Dataset items:
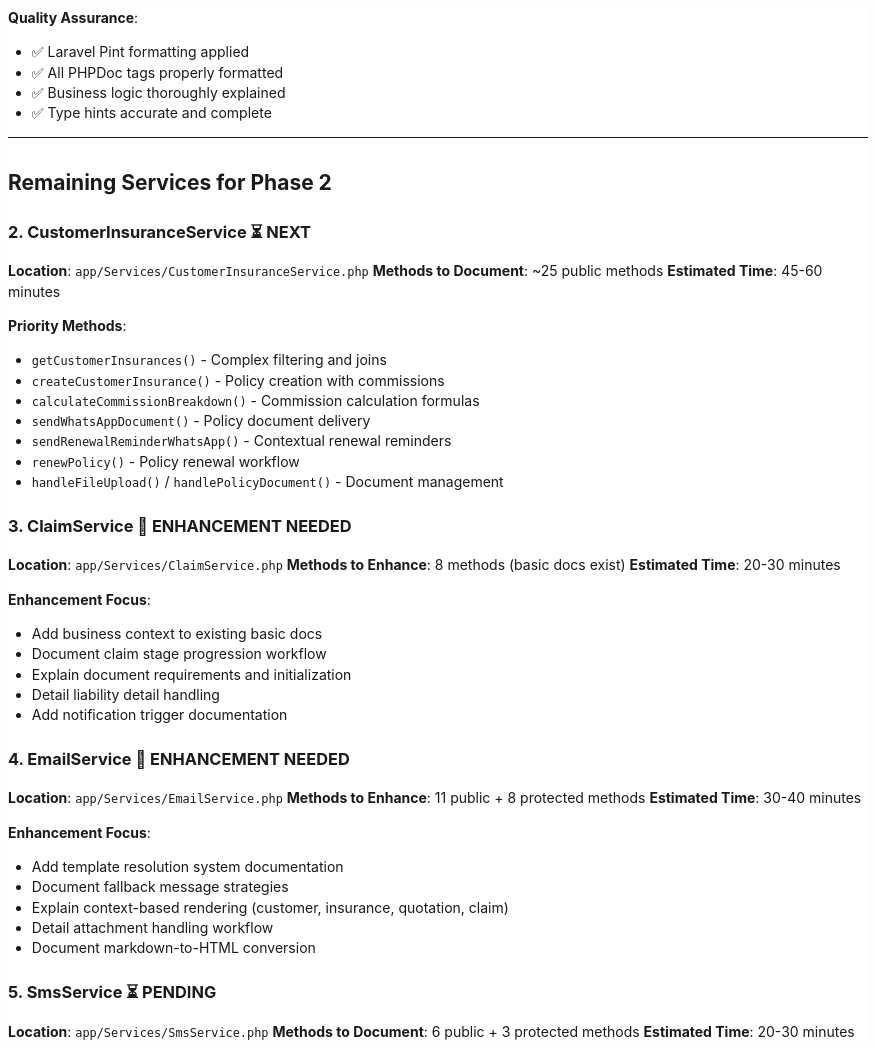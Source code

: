 **Quality Assurance**:
- ✅ Laravel Pint formatting applied
- ✅ All PHPDoc tags properly formatted
- ✅ Business logic thoroughly explained
- ✅ Type hints accurate and complete

---

## Remaining Services for Phase 2

### 2. CustomerInsuranceService ⏳ NEXT
**Location**: `app/Services/CustomerInsuranceService.php`
**Methods to Document**: ~25 public methods
**Estimated Time**: 45-60 minutes

**Priority Methods**:
- `getCustomerInsurances()` - Complex filtering and joins
- `createCustomerInsurance()` - Policy creation with commissions
- `calculateCommissionBreakdown()` - Commission calculation formulas
- `sendWhatsAppDocument()` - Policy document delivery
- `sendRenewalReminderWhatsApp()` - Contextual renewal reminders
- `renewPolicy()` - Policy renewal workflow
- `handleFileUpload()` / `handlePolicyDocument()` - Document management

### 3. ClaimService 🔄 ENHANCEMENT NEEDED
**Location**: `app/Services/ClaimService.php`
**Methods to Enhance**: 8 methods (basic docs exist)
**Estimated Time**: 20-30 minutes

**Enhancement Focus**:
- Add business context to existing basic docs
- Document claim stage progression workflow
- Explain document requirements and initialization
- Detail liability detail handling
- Add notification trigger documentation

### 4. EmailService 🔄 ENHANCEMENT NEEDED
**Location**: `app/Services/EmailService.php`
**Methods to Enhance**: 11 public + 8 protected methods
**Estimated Time**: 30-40 minutes

**Enhancement Focus**:
- Add template resolution system documentation
- Document fallback message strategies
- Explain context-based rendering (customer, insurance, quotation, claim)
- Detail attachment handling workflow
- Document markdown-to-HTML conversion

### 5. SmsService ⏳ PENDING
**Location**: `app/Services/SmsService.php`
**Methods to Document**: 6 public + 3 protected methods
**Estimated Time**: 20-30 minutes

**What you have to do:** All lines that contain the word "Methods" must be copied from the records above.

**Result below:**
**Methods to Document**: ~25 public methods
**Priority Methods**:
**Methods to Enhance**: 8 methods (basic docs exist)
**Methods to Enhance**: 11 public + 8 protected methods
**Methods to Document**: 6 public + 3 protected methods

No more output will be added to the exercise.